Prenons un exemple fort simple : celui d’un locataire recommandable mais ne possédant
absolument rien. Voici le langage que je lui tiens : le terrain vous est loué à 3%, soit 45
fr. La maison vous est louée à 5%. Comme elle coûte 1000 fr, elle vous est donnée à bail
pour 50 francs par an, soit un loyer total annuel de 95 fr. Et comme je veux que vous
acquerriez non pas le terrain mais seulement la maison, chaque fois que vous me
verserez 100 francs sur la maison, votre loyer annuel diminuera de 5 francs.
Or, un ménage ouvrier, à Dunkerque, ne peut pas se loger à moins de 200 francs par an.
Je lui donne un loyer total de maison et jardin ne s’élevant au maximum qu’à 95 francs.
C’est un premier avantage.
Mon locataire dispose en outre d’un jardin situé à sa porte. Or, un pareil jardin ne peut
pas rapporter moins de 150 fr de légumes par an, en n’y mettant même que de gros
légumes, pommes de terre, choux, carottes, oignons. Donc le produit du jardin arrive à
payer et la location du jardin et la location avec amortissement rapide de la maison.

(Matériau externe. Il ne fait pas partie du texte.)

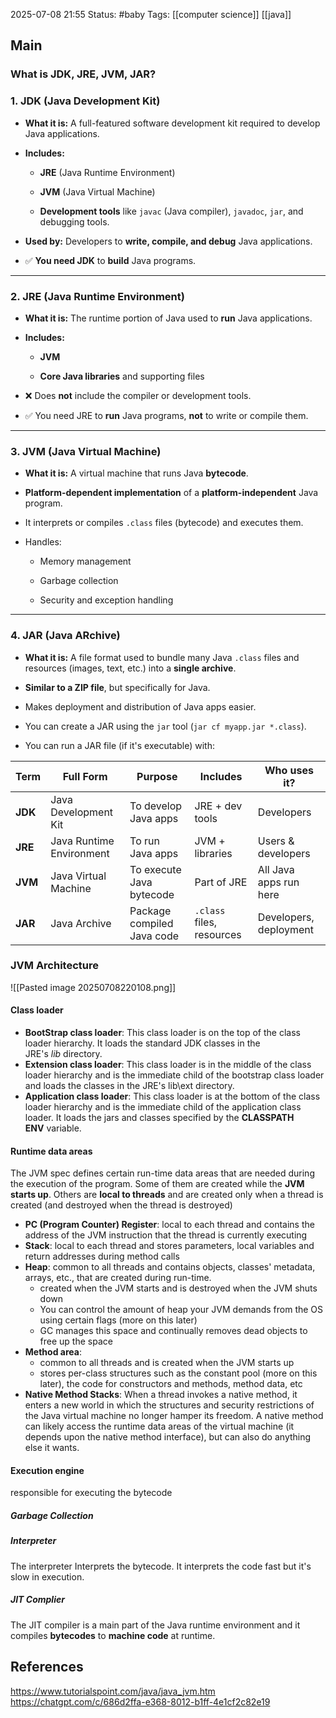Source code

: 2025-07-08 21:55
Status: #baby
Tags: [[computer science]] [[java]]
## Main

### What is JDK, JRE, JVM, JAR? 
### 1. **JDK (Java Development Kit)**

- **What it is:** A full-featured software development kit required to develop Java applications.
    
- **Includes:**
    
    - **JRE** (Java Runtime Environment)
        
    - **JVM** (Java Virtual Machine)
        
    - **Development tools** like `javac` (Java compiler), `javadoc`, `jar`, and debugging tools.
        
- **Used by:** Developers to **write, compile, and debug** Java applications.
    
- ✅ **You need JDK** to **build** Java programs.
    

---

### 2. **JRE (Java Runtime Environment)**

- **What it is:** The runtime portion of Java used to **run** Java applications.
    
- **Includes:**
    
    - **JVM**
        
    - **Core Java libraries** and supporting files
        
- ❌ Does **not** include the compiler or development tools.
    
- ✅ You need JRE to **run** Java programs, **not** to write or compile them.
    

---

### 3. **JVM (Java Virtual Machine)**

- **What it is:** A virtual machine that runs Java **bytecode**.
    
- **Platform-dependent implementation** of a **platform-independent** Java program.
    
- It interprets or compiles `.class` files (bytecode) and executes them.
    
- Handles:
    
    - Memory management
        
    - Garbage collection
        
    - Security and exception handling
        

---

### 4. **JAR (Java ARchive)**

- **What it is:** A file format used to bundle many Java `.class` files and resources (images, text, etc.) into a **single archive**.
    
- **Similar to a ZIP file**, but specifically for Java.
    
- Makes deployment and distribution of Java apps easier.
    
- You can create a JAR using the `jar` tool (`jar cf myapp.jar *.class`).
    
- You can run a JAR file (if it's executable) with:

| Term    | Full Form                | Purpose                    | Includes                  | Who uses it?           |
| ------- | ------------------------ | -------------------------- | ------------------------- | ---------------------- |
| **JDK** | Java Development Kit     | To develop Java apps       | JRE + dev tools           | Developers             |
| **JRE** | Java Runtime Environment | To run Java apps           | JVM + libraries           | Users & developers     |
| **JVM** | Java Virtual Machine     | To execute Java bytecode   | Part of JRE               | All Java apps run here |
| **JAR** | Java Archive             | Package compiled Java code | `.class` files, resources | Developers, deployment |

### JVM Architecture
![[Pasted image 20250708220108.png]]

#### Class loader
- **BootStrap class loader**: This class loader is on the top of the class loader hierarchy. It loads the standard JDK classes in the JRE's _lib_ directory.
- **Extension class loader**: This class loader is in the middle of the class loader hierarchy and is the immediate child of the bootstrap class loader and loads the classes in the JRE's lib\ext directory.
- **Application class loader**: This class loader is at the bottom of the class loader hierarchy and is the immediate child of the application class loader. It loads the jars and classes specified by the **CLASSPATH ENV** variable.
#### Runtime data areas
The JVM spec defines certain run-time data areas that are needed during the execution of the program. Some of them are created while the **JVM starts up**. Others are **local to threads** and are created only when a thread is created (and destroyed when the thread is destroyed)
- **PC (Program Counter) Register**: local to each thread and contains the address of the JVM instruction that the thread is currently executing
- **Stack**: local to each thread and stores parameters, local variables and return addresses during method calls
- **Heap**: common to all threads and contains objects, classes' metadata, arrays, etc., that are created during run-time. 
	- created when the JVM starts and is destroyed when the JVM shuts down
	- You can control the amount of heap your JVM demands from the OS using certain flags (more on this later)
	- GC manages this space and continually removes dead objects to free up the space
- **Method area**: 
	- common to all threads and is created when the JVM starts up
	- stores per-class structures such as the constant pool (more on this later), the code for constructors and methods, method data, etc
- **Native Method Stacks**: When a thread invokes a native method, it enters a new world in which the structures and security restrictions of the Java virtual machine no longer hamper its freedom. A native method can likely access the runtime data areas of the virtual machine (it depends upon the native method interface), but can also do anything else it wants.

#### Execution engine
responsible for executing the bytecode
##### Garbage Collection
##### Interpreter
The interpreter Interprets the bytecode. It interprets the code fast but it's slow in execution.
##### JIT Complier
The JIT compiler is a main part of the Java runtime environment and it compiles **bytecodes** to **machine code** at runtime.

## References
https://www.tutorialspoint.com/java/java_jvm.htm
https://chatgpt.com/c/686d2ffa-e368-8012-b1ff-4e1cf2c82e19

Voilà les avantages de la combinaison.
Plus tard, l’ouvrier se débrouillera. Si la maison ne lui plaît pas il l’agrandira, il en fera
tout ce qu’il voudra, ça m’est égal. Quel est mon but ? Faire un propriétaire. Mon but
sera atteint pour l’ouvrier en question ; je n’aurai qu’à recommencer avec un autre. Car
je capitalise tous les intérêts qui me seront versés, et, dès que j’ai une somme suffisante,
je recommence ailleurs. D’ailleurs, croyez-vous qu’il ne m’arrivera pas d’argent, ou
que d’autres personnes n’agiront pas comme moi ? Je connais déjà une dame qui se
propose de copier mes deux jardins à bâtir. Quand, il y a 9 ans, j’ai fait mes premiers
jardins ouvriers, combien y en avait-il dans le Nord ? Pas un ! Il y en a aujourd’hui plus
de 1500 ! Ce sera la même chose pour nos maisons.
Je conclurai donc en émettant les vœux suivants :
Qu’il soit créé, à proximité des villes, des jardins ouvriers,
d’environ 500 mètres à louer pour bâtir des habitations ouvrières
industrielles (baux à long terme) ;
Qu’il soit créé, dans les campagnes, des coins de terre,
2°
d’au moins 24 ares, à louer pour bâtir des habitations ouvrières
agricoles (baux à long terme, système de Fort-Mardyck).